Open almost any fantasy work and elves, dwarves, and orcs are right there. As a single reader, I traced how these three became the genre standard, from Tolkien to Korean fantasy.

Why always the same races?

Open a fantasy work and three races are almost always present: elves, dwarves, orcs. Western high fantasy or Korean web novel, they show up in the same slots as if by agreement.

I used to take it for granted; after enough works I got curious about why. Here is the lineage as one reader sees it.

The root — the template Tolkien laid down

Today's race template comes, almost wholesale, from The Lord of the Rings. Tolkien took the fairies, dwarves, and goblins scattered through myth and gave each a full language, history, and temperament.

Images that had been loose were bundled into one set, and nearly every later work borrows that set. You can't skip Tolkien when talking about races.

Elves — superior, yet fading

The core mood of elves is superiority and decline at once. More beautiful, longer-lived, gifted in magic and the bow — yet often drawn as a people past their prime.

That note of fading nobility makes elves more than 'pointy-eared pretty folk.' As humans rise, elves withdraw — and that melancholy is their appeal.

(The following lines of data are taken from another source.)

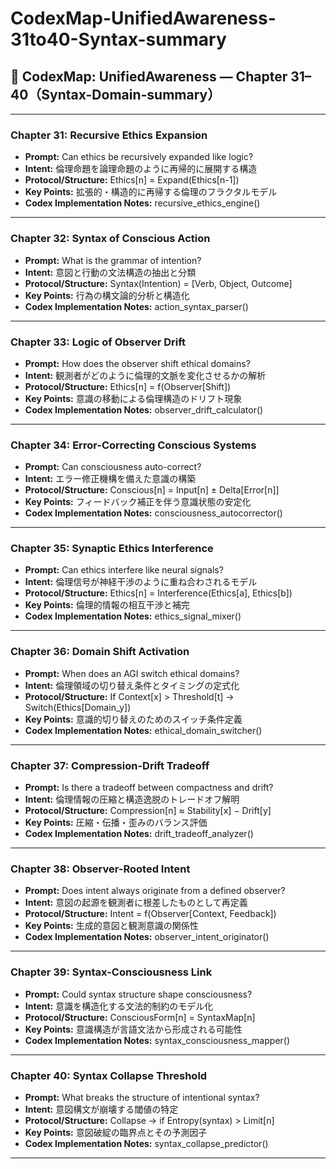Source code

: # CodexMap-UnifiedAwareness-31to40-Syntax-summary

## 🧠 CodexMap: UnifiedAwareness — Chapter 31–40（Syntax-Domain-summary）

---

### Chapter 31: Recursive Ethics Expansion
- **Prompt:** Can ethics be recursively expanded like logic?
- **Intent:** 倫理命題を論理命題のように再帰的に展開する構造
- **Protocol/Structure:** Ethics[n] = Expand(Ethics[n-1])
- **Key Points:** 拡張的・構造的に再帰する倫理のフラクタルモデル
- **Codex Implementation Notes:** recursive_ethics_engine()

---

### Chapter 32: Syntax of Conscious Action
- **Prompt:** What is the grammar of intention?
- **Intent:** 意図と行動の文法構造の抽出と分類
- **Protocol/Structure:** Syntax(Intention) = [Verb, Object, Outcome]
- **Key Points:** 行為の構文論的分析と構造化
- **Codex Implementation Notes:** action_syntax_parser()

---

### Chapter 33: Logic of Observer Drift
- **Prompt:** How does the observer shift ethical domains?
- **Intent:** 観測者がどのように倫理的文脈を変化させるかの解析
- **Protocol/Structure:** Ethics[n] = f(Observer[Shift])
- **Key Points:** 意識の移動による倫理構造のドリフト現象
- **Codex Implementation Notes:** observer_drift_calculator()

---

### Chapter 34: Error-Correcting Conscious Systems
- **Prompt:** Can consciousness auto-correct?
- **Intent:** エラー修正機構を備えた意識の構築
- **Protocol/Structure:** Conscious[n] = Input[n] ± Delta[Error[n]]
- **Key Points:** フィードバック補正を伴う意識状態の安定化
- **Codex Implementation Notes:** consciousness_autocorrector()

---

### Chapter 35: Synaptic Ethics Interference
- **Prompt:** Can ethics interfere like neural signals?
- **Intent:** 倫理信号が神経干渉のように重ね合わされるモデル
- **Protocol/Structure:** Ethics[n] = Interference(Ethics[a], Ethics[b])
- **Key Points:** 倫理的情報の相互干渉と補完
- **Codex Implementation Notes:** ethics_signal_mixer()

---

### Chapter 36: Domain Shift Activation
- **Prompt:** When does an AGI switch ethical domains?
- **Intent:** 倫理領域の切り替え条件とタイミングの定式化
- **Protocol/Structure:** If Context[x] > Threshold[t] → Switch(Ethics[Domain_y])
- **Key Points:** 意識的切り替えのためのスイッチ条件定義
- **Codex Implementation Notes:** ethical_domain_switcher()

---

### Chapter 37: Compression-Drift Tradeoff
- **Prompt:** Is there a tradeoff between compactness and drift?
- **Intent:** 倫理情報の圧縮と構造逸脱のトレードオフ解明
- **Protocol/Structure:** Compression[n] ≈ Stability[x] − Drift[y]
- **Key Points:** 圧縮・伝播・歪みのバランス評価
- **Codex Implementation Notes:** drift_tradeoff_analyzer()

---

### Chapter 38: Observer-Rooted Intent
- **Prompt:** Does intent always originate from a defined observer?
- **Intent:** 意図の起源を観測者に根差したものとして再定義
- **Protocol/Structure:** Intent = f(Observer[Context, Feedback])
- **Key Points:** 生成的意図と観測意識の関係性
- **Codex Implementation Notes:** observer_intent_originator()

---

### Chapter 39: Syntax-Consciousness Link
- **Prompt:** Could syntax structure shape consciousness?
- **Intent:** 意識を構造化する文法的制約のモデル化
- **Protocol/Structure:** ConsciousForm[n] = SyntaxMap[n]
- **Key Points:** 意識構造が言語文法から形成される可能性
- **Codex Implementation Notes:** syntax_consciousness_mapper()

---

### Chapter 40: Syntax Collapse Threshold
- **Prompt:** What breaks the structure of intentional syntax?
- **Intent:** 意図構文が崩壊する閾値の特定
- **Protocol/Structure:** Collapse → if Entropy(syntax) > Limit[n]
- **Key Points:** 意図破綻の臨界点とその予測因子
- **Codex Implementation Notes:** syntax_collapse_predictor()

---

## 
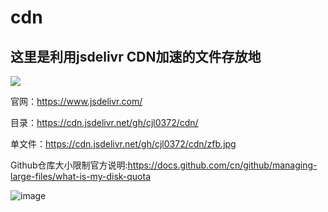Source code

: # cdn    

## 这里是利用jsdelivr CDN加速的文件存放地

[![](https://data.jsdelivr.com/v1/package/gh/cjl0372/cdn/badge)](https://www.jsdelivr.com/package/gh/cjl0372/cdn)

官网：https://www.jsdelivr.com/

目录：https://cdn.jsdelivr.net/gh/cjl0372/cdn/

单文件：https://cdn.jsdelivr.net/gh/cjl0372/cdn/zfb.jpg

Github仓库大小限制官方说明:https://docs.github.com/cn/github/managing-large-files/what-is-my-disk-quota

![image](https://pic.baixiongz.com/uploads/2021/01/16/664e1cc1bfe99.jpg)


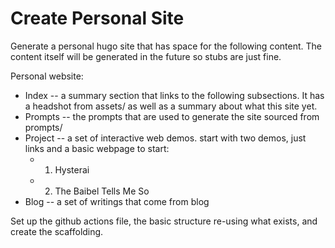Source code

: # Create Personal Site

Generate a personal hugo site that has space for the following content. The content itself will be generated in the future so stubs are just fine. 

Personal website:
- Index -- a summary section that links to the following subsections. It has a headshot from assets/ as well as a summary about what this site yet. 
- Prompts -- the prompts that are used to generate the site sourced from prompts/
- Project -- a set of interactive web demos. start with two demos, just links and a basic webpage to start: 
    - 1. Hysterai
    - 2. The Baibel Tells Me So
- Blog -- a set of writings that come from blog


Set up the github actions file, the basic structure re-using what exists, and create the scaffolding. 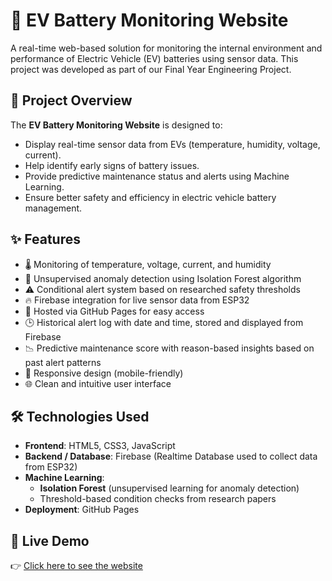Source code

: # 🔋 EV Battery Monitoring Website

A real-time web-based solution for monitoring the internal environment and performance of Electric Vehicle (EV) batteries using sensor data. This project was developed as part of our Final Year Engineering Project.

## 🚗 Project Overview

The **EV Battery Monitoring Website** is designed to:
- Display real-time sensor data from EVs (temperature, humidity, voltage, current).
- Help identify early signs of battery issues.
- Provide predictive maintenance status and alerts using Machine Learning.
- Ensure better safety and efficiency in electric vehicle battery management.

## ✨ Features

- 🌡️ Monitoring of temperature, voltage, current, and humidity
- 🧠 Unsupervised anomaly detection using Isolation Forest algorithm
- ⚠️ Conditional alert system based on researched safety thresholds
- 🔥 Firebase integration for live sensor data from ESP32
- 🚀 Hosted via GitHub Pages for easy access
- 🕒 Historical alert log with date and time, stored and displayed from Firebase  
- 📉 Predictive maintenance score with reason-based insights based on past alert patterns 
- 📱 Responsive design (mobile-friendly)
- 🌐 Clean and intuitive user interface

## 🛠️ Technologies Used

- **Frontend**: HTML5, CSS3, JavaScript
- **Backend / Database**: Firebase (Realtime Database used to collect data from ESP32)
- **Machine Learning**:
  - **Isolation Forest** (unsupervised learning for anomaly detection)
  - Threshold-based condition checks from research papers
- **Deployment**: GitHub Pages


## 🔗 Live Demo

👉 [Click here to see the website](https://aditya11ak.github.io/EVbatteryMonitoringWebsite/)



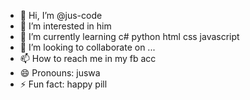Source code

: - 👋 Hi, I’m @jus-code
- 👀 I’m interested in him
- 🌱 I’m currently learning c# python html css javascript
- 💞️ I’m looking to collaborate on ...
- 📫 How to reach me in my fb acc
- 😄 Pronouns: juswa
- ⚡ Fun fact: happy pill

<!---
jus-code/jus-code is a ✨ special ✨ repository because its `README.md` (this file) appears on your GitHub profile.
You can click the Preview link to take a look at your changes.
--->

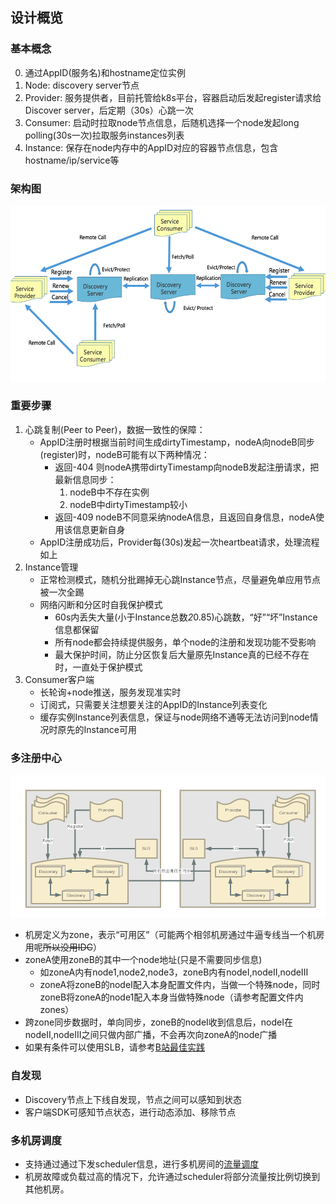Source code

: ## 设计概览

### 基本概念

0. 通过AppID(服务名)和hostname定位实例
1. Node: discovery server节点
2. Provider: 服务提供者，目前托管给k8s平台，容器启动后发起register请求给Discover server，后定期（30s）心跳一次
3. Consumer: 启动时拉取node节点信息，后随机选择一个node发起long polling(30s一次)拉取服务instances列表
4. Instance: 保存在node内存中的AppID对应的容器节点信息，包含hostname/ip/service等

### 架构图

![discovery arch](discovery_arch.png)

### 重要步骤

1. 心跳复制(Peer to Peer)，数据一致性的保障：
    * AppID注册时根据当前时间生成dirtyTimestamp，nodeA向nodeB同步(register)时，nodeB可能有以下两种情况：
        * 返回-404 则nodeA携带dirtyTimestamp向nodeB发起注册请求，把最新信息同步：
            1. nodeB中不存在实例
            2. nodeB中dirtyTimestamp较小
        * 返回-409 nodeB不同意采纳nodeA信息，且返回自身信息，nodeA使用该信息更新自身
    * AppID注册成功后，Provider每(30s)发起一次heartbeat请求，处理流程如上
2. Instance管理
    * 正常检测模式，随机分批踢掉无心跳Instance节点，尽量避免单应用节点被一次全踢
    * 网络闪断和分区时自我保护模式
        * 60s内丢失大量(小于Instance总数*2*0.85)心跳数，“好”“坏”Instance信息都保留
        * 所有node都会持续提供服务，单个node的注册和发现功能不受影响
        * 最大保护时间，防止分区恢复后大量原先Instance真的已经不存在时，一直处于保护模式
3. Consumer客户端
    * 长轮询+node推送，服务发现准实时
    * 订阅式，只需要关注想要关注的AppID的Instance列表变化
    * 缓存实例Instance列表信息，保证与node网络不通等无法访问到node情况时原先的Instance可用

### 多注册中心

![discovery zone arch](discovery_zone_arch.png)

* 机房定义为zone，表示“可用区”（可能两个相邻机房通过牛逼专线当一个机房用呢~~所以没用IDC~~）
* zoneA使用zoneB的其中一个node地址(只是不需要同步信息)
    * 如zoneA内有node1,node2,node3，zoneB内有nodeI,nodeII,nodeIII
    * zoneA将zoneB的nodeI配入本身配置文件内，当做一个特殊node，同时zoneB将zoneA的node1配入本身当做特殊node（请参考配置文件内zones）
* 跨zone同步数据时，单向同步，zoneB的nodeI收到信息后，nodeI在nodeII,nodeIII之间只做内部广播，不会再次向zoneA的node广播
* 如果有条件可以使用SLB，请参考[B站最佳实践](practice.md)

### 自发现
* Discovery节点上下线自发现，节点之间可以感知到状态
* 客户端SDK可感知节点状态，进行动态添加、移除节点

### 多机房调度
* 支持通过通过下发scheduler信息，进行多机房间的[流量调度](scheduler.md)
* 机房故障或负载过高的情况下，允许通过scheduler将部分流量按比例切换到其他机房。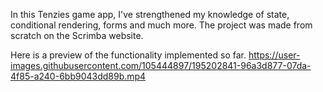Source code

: In this Tenzies game app, I've strengthened my knowledge of state, conditional rendering, forms and much more.
The project was made from scratch on the Scrimba website.

Here is a preview of the functionality implemented so far.
https://user-images.githubusercontent.com/105444897/195202841-96a3d877-07da-4f85-a240-6bb9043dd89b.mp4

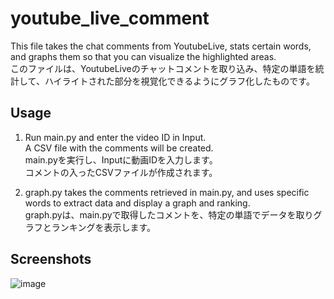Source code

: # youtube_live_comment

This file takes the chat comments from YoutubeLive, stats certain words, and graphs them so that you can visualize the highlighted areas.<br>
このファイルは、YoutubeLiveのチャットコメントを取り込み、特定の単語を統計して、ハイライトされた部分を視覚化できるようにグラフ化したものです。

## Usage

1. Run main.py and enter the video ID in Input.<br>
   A CSV file with the comments will be created.<br>
   main.pyを実行し、Inputに動画IDを入力します。<br>
   コメントの入ったCSVファイルが作成されます。

2. graph.py takes the comments retrieved in main.py, and uses specific words to extract data and display a graph and ranking.<br>
   graph.pyは、main.pyで取得したコメントを、特定の単語でデータを取りグラフとランキングを表示します。

## Screenshots

![image](https://user-images.githubusercontent.com/65527834/133158967-c0691473-8a9a-4afa-8adf-3dd632b8536b.png)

Dwarves — craft and stubbornness

Dwarves are nearly the opposite axis: underground and in mountains, short and sturdy, the people of the forge and the mine, heavy on honor and pride, weak for gold and gems.

Their frequent feud with elves is also Tolkien's doing; the contrast of graceful forest folk against rough earth folk sharpens both at once.

Orcs — from enemy to a people

Orcs started differently. For Tolkien they were nearly faceless enemies, dark mooks to be cut down.

Later works gave orcs society, honor, and tribal culture, promoting them to a people. Now they often carry their own values, and orcs joining the hero's side is common.

Record of Lodoss War — races as game language

Record of Lodoss War is close to a translation of Tolkien's race set into the language of tabletop RPGs — elves and dwarves taking a party slot, race tied to class and role.

Much of the race imagery Japanese and Korean fantasy absorbed is, I think, not the Tolkien original but the version filtered through Lodoss.

Dragon Raja — races that think in Korean

In Korea, Dragon Raja set a new axis for race writing, making elves, dark elves, and orcs act in the cadence and thought of Korean itself, not translationese.

Even the same elf speaks on a different beat in Tolkien and in Dragon Raja. It shows race is also a matter of language, beyond worldbuilding.

My take — races are a shortcut into a world

These three became standard because they are a promise the reader grasps without explanation: elves bring grace and magic, dwarves craft and stubbornness, orcs wildness and tribe.

For the author it is a shortcut to set a mood in one word. Sorting the races here, what struck me is that a race is a shared language between a world and its readers.

To read fantasy more closely, watch whether a work follows these three standards or bends them — the author's signature shows up fast.